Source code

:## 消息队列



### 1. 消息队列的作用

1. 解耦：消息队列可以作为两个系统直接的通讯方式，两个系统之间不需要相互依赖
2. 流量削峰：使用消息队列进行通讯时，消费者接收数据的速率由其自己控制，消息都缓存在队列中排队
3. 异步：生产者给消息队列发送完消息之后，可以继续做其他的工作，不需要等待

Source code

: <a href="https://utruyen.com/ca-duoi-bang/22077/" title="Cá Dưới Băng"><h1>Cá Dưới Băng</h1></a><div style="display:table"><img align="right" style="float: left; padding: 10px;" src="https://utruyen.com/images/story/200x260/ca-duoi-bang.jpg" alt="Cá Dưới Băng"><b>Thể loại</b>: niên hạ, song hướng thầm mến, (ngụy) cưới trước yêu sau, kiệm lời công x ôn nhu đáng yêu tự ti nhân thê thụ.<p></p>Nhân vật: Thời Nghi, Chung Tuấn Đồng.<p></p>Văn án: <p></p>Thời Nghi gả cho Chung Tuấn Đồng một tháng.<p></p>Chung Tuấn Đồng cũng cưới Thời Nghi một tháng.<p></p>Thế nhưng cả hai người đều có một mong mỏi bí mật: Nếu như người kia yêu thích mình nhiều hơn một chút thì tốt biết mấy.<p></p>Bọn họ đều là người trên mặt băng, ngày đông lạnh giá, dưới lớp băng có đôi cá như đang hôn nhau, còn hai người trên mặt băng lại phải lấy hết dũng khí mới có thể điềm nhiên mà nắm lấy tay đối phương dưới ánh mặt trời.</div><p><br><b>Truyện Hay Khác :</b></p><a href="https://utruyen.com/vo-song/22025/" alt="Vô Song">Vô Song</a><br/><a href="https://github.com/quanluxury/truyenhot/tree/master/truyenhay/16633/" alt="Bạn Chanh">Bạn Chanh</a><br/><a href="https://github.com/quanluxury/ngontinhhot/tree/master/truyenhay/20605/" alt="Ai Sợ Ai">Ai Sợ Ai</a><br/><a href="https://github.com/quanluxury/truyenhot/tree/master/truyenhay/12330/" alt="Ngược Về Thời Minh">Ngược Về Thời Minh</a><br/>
...
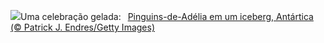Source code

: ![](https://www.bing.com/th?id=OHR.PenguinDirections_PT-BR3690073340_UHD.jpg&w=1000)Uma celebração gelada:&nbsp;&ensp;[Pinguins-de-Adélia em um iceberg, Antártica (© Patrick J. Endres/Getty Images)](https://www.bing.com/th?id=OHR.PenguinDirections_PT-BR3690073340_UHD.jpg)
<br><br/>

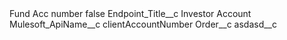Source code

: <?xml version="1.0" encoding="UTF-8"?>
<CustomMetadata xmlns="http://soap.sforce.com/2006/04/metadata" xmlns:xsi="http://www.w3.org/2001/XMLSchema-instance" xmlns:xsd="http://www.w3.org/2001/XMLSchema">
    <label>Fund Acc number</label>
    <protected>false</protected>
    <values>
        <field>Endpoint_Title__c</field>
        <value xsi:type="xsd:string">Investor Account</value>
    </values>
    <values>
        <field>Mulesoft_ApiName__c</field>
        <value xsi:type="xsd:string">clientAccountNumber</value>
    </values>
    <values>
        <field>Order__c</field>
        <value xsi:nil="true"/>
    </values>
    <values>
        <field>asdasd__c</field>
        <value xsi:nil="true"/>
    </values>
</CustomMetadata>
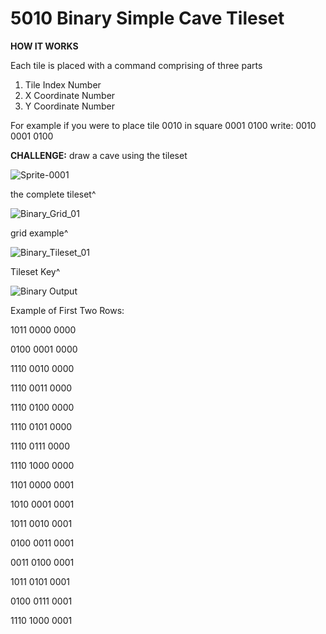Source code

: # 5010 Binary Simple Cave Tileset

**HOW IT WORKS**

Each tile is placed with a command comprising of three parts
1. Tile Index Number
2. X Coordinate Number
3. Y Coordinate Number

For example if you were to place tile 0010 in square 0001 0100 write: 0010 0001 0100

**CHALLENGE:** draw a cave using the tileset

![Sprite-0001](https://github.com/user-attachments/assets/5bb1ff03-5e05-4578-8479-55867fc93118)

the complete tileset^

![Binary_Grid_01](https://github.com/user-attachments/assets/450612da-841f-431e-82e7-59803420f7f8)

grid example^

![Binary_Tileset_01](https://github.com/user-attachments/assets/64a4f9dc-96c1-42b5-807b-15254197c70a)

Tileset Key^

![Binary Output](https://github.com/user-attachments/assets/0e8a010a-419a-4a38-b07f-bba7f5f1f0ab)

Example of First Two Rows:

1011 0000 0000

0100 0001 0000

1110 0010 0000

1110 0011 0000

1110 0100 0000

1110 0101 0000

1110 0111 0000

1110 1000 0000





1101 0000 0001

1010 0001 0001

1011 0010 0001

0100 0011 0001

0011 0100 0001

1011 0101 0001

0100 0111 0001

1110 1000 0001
* * *
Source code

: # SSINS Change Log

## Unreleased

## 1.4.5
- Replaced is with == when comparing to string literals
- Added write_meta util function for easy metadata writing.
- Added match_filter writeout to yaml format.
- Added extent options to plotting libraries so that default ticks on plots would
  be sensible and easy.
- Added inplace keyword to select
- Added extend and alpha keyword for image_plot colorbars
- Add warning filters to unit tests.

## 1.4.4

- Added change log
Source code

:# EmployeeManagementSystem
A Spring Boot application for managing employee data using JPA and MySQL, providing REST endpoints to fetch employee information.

YOUR ASSIGNMENT »
Using the material above, state how many lines carry the word "attachments", giving the number alone.

TASK OUTPUT »
4